# [AVAILABLE RECORDS]
--------
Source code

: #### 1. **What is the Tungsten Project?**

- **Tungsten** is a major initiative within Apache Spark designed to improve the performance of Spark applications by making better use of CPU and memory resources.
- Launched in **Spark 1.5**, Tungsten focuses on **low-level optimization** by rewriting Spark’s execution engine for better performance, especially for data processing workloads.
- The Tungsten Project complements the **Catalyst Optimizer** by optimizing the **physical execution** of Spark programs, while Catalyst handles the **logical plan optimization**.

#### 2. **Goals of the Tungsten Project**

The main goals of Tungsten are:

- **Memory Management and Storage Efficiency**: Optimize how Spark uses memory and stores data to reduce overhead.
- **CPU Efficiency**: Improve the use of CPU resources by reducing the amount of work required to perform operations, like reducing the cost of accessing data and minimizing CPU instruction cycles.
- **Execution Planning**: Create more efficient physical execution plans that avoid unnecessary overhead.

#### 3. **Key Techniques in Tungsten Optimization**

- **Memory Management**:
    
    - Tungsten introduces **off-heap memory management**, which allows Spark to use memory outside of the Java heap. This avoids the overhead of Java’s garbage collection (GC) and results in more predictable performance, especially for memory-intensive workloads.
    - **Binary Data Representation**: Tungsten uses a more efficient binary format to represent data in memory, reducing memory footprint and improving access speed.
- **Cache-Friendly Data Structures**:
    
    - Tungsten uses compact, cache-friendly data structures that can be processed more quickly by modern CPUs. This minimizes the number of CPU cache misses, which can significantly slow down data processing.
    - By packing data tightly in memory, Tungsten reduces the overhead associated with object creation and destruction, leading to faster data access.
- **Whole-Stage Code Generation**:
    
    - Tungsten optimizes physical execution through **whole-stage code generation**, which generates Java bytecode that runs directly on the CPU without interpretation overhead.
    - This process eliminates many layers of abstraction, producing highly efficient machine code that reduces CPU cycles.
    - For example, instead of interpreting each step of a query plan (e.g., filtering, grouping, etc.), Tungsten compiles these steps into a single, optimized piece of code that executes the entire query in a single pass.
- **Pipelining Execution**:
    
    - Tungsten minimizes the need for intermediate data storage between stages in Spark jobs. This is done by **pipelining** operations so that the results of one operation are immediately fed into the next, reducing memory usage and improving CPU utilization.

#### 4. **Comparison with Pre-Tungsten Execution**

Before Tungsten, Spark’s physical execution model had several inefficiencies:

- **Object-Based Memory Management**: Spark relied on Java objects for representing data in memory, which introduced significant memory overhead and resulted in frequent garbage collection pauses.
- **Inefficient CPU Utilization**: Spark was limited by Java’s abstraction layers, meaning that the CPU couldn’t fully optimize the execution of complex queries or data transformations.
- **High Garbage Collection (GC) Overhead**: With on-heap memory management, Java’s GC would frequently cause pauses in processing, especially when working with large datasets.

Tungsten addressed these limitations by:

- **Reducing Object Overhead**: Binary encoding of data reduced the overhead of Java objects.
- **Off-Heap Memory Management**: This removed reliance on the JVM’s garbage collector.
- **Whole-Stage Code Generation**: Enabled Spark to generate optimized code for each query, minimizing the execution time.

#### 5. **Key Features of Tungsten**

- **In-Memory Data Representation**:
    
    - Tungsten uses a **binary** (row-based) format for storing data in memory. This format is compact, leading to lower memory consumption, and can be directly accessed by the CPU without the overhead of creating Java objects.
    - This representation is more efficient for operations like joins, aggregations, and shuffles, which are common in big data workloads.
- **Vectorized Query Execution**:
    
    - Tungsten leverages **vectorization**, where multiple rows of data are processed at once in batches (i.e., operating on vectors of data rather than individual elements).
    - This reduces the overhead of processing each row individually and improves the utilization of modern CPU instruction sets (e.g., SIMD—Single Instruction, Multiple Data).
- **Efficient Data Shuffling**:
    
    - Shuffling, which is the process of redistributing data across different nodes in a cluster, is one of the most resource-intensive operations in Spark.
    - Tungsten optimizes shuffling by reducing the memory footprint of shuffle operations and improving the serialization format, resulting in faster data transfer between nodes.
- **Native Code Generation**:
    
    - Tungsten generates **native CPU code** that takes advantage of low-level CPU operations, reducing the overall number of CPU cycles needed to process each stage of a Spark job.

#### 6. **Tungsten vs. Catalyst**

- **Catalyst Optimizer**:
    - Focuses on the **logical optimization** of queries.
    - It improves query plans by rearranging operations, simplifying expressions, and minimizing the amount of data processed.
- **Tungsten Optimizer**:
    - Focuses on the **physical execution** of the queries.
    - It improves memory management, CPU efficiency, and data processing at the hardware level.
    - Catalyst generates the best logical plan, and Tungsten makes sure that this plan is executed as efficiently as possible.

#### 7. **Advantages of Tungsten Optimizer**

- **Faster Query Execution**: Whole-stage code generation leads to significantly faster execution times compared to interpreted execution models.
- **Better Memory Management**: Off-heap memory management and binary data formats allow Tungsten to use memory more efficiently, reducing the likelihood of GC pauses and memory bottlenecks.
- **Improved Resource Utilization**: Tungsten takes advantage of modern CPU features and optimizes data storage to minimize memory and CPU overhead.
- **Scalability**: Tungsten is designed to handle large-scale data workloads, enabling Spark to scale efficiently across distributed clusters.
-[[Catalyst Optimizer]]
--------
# [WHAT YOU WILL DO]
Copy out every line from the records that has the word "footprint".

# [ANSWER SECTION]
    - **Binary Data Representation**: Tungsten uses a more efficient binary format to represent data in memory, reducing memory footprint and improving access speed.
    - Tungsten optimizes shuffling by reducing the memory footprint of shuffle operations and improving the serialization format, resulting in faster data transfer between nodes.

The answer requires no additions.